Your task is to find every line in the records that holds the string "data" and copy it.

*** Opening The input ***

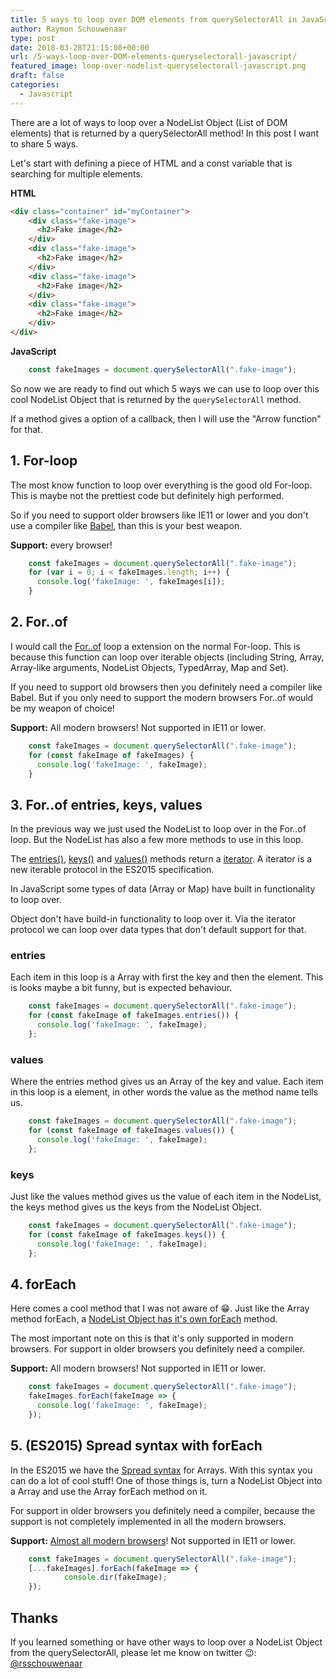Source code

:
 ```yaml
---
title: 5 ways to loop over DOM elements from querySelectorAll in JavaScript
author: Raymon Schouwenaar
type: post
date: 2018-03-28T21:15:08+00:00
url: /5-ways-loop-over-DOM-elements-queryselectorall-javascript/
featured_image: loop-over-nodelist-queryselectorall-javascript.png
draft: false
categories:
  - Javascript
---
```


There are a lot of ways to loop over a NodeList Object (List of DOM elements) that is returned by a querySelectorAll method! In this post I want to share 5 ways.

<!--more-->

Let's start with defining a piece of HTML and a const variable that is searching for multiple elements.

**HTML**

```html
<div class="container" id="myContainer">
	<div class="fake-image">
	  <h2>Fake image</h2>
	</div>
	<div class="fake-image">
	  <h2>Fake image</h2>
	</div>
	<div class="fake-image">
	  <h2>Fake image</h2>
	</div>
	<div class="fake-image">
	  <h2>Fake image</h2>
	</div>
</div>
```

**JavaScript**

```javascript
	const fakeImages = document.querySelectorAll(".fake-image");
```

So now we are ready to find out which 5 ways we can use to loop over this cool NodeList Object that is returned by the `querySelectorAll` method.

If a method gives a option of a callback, then I will use the "Arrow function" for that.

## 1. For-loop

The most know function to loop over everything is the good old For-loop. This is maybe not the prettiest code but definitely high performed.

So if you need to support older browsers like IE11 or lower and you don't use a compiler like [Babel](https://babeljs.io), than this is your best weapon.

**Support:** every browser!

```javascript
	const fakeImages = document.querySelectorAll(".fake-image");
	for (var i = 0; i < fakeImages.length; i++) {
	  console.log('fakeImage: ', fakeImages[i]);
	}
```

## 2. For..of

I would call the [For..of](https://developer.mozilla.org/en-US/docs/Web/JavaScript/Reference/Statements/for...of) loop a extension on the normal For-loop. This is because this function can loop over iterable objects (including String, Array, Array-like arguments, NodeList Objects, TypedArray, Map and Set).

If you need to support old browsers then you definitely need a compiler like Babel. But if you only need to support the modern browsers For..of would be my weapon of choice!

**Support:** All modern browsers! Not supported in IE11 or lower.

```javascript
	const fakeImages = document.querySelectorAll(".fake-image");
	for (const fakeImage of fakeImages) {
	  console.log('fakeImage: ', fakeImage);
	}
```

## 3. For..of entries, keys, values

In the previous way we just used the NodeList to loop over in the For..of loop. But the NodeList has also a few more methods to use in this loop.

The [entries()](https://developer.mozilla.org/en-US/docs/Web/API/NodeList/entries), [keys()](https://developer.mozilla.org/en-US/docs/Web/API/NodeList/keys) and [values()](https://developer.mozilla.org/en-US/docs/Web/API/NodeList/values) methods return a [iterator](https://developer.mozilla.org/en-US/docs/Web/JavaScript/Reference/Iteration_protocols). A iterator is a new iterable protocol in the ES2015 specification. 

In JavaScript some types of data (Array or Map) have built in functionality to loop over. 

Object don't have build-in functionality to loop over it. Via the iterator protocol we can loop over data types that don't default support for that.


### entries

Each item in this loop is a Array with first the key and then the element. This is looks maybe a bit funny, but is expected behaviour.

```javascript
	const fakeImages = document.querySelectorAll(".fake-image");
	for (const fakeImage of fakeImages.entries()) {
	  console.log('fakeImage: ', fakeImage);
	};
```

### values

Where the entries method gives us an Array of the key and value. Each item in this loop is a element, in other words the value as the method name tells us.

```javascript
	const fakeImages = document.querySelectorAll(".fake-image");
	for (const fakeImage of fakeImages.values()) {
	  console.log('fakeImage: ', fakeImage);
	};
```

### keys

Just like the values method gives us the value of each item in the NodeList, the keys method gives us the keys from the NodeList Object.

```javascript
	const fakeImages = document.querySelectorAll(".fake-image");
	for (const fakeImage of fakeImages.keys()) {
	  console.log('fakeImage: ', fakeImage);
	};
```


## 4. forEach

Here comes a cool method that I was not aware of 😁. Just like the Array method forEach, a [NodeList Object has it's own forEach](https://developer.mozilla.org/en-US/docs/Web/API/NodeList/forEach) method. 

The most important note on this is that it's only supported in modern browsers. For support in older browsers you definitely need a compiler.

**Support:** All modern browsers! Not supported in IE11 or lower.

```javascript
	const fakeImages = document.querySelectorAll(".fake-image");
	fakeImages.forEach(fakeImage => {
	  console.log('fakeImage: ', fakeImage);
	});
```

## 5. (ES2015) Spread syntax with forEach

In the ES2015 we have the [Spread syntax](https://developer.mozilla.org/en-US/docs/Web/JavaScript/Reference/Operators/Spread_syntax) for Arrays. With this syntax you can do a lot of cool stuff! One of those things is, turn a NodeList Object into a Array and use the Array forEach method on it.

For support in older browsers you definitely need a compiler, because the support is not completely implemented in all the modern browsers.

**Support:** [Almost all modern browsers](https://developer.mozilla.org/en-US/docs/Web/JavaScript/Reference/Operators/Spread_syntax#Browser_compatibility)! Not supported in IE11 or lower.

```javascript
	const fakeImages = document.querySelectorAll(".fake-image");
	[...fakeImages].forEach(fakeImage => {
			console.dir(fakeImage);
	});
```

## Thanks

If you learned something or have other ways to loop over a NodeList Object from the querySelectorAll, please let me know on twitter 😉: [@rsschouwenaar](https://twitter.com/rsschouwenaar)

*** Closing The input ***

Solution to this problem ▸
In JavaScript some types of data (Array or Map) have built in functionality to loop over. 
Object don't have build-in functionality to loop over it. Via the iterator protocol we can loop over data types that don't default support for that.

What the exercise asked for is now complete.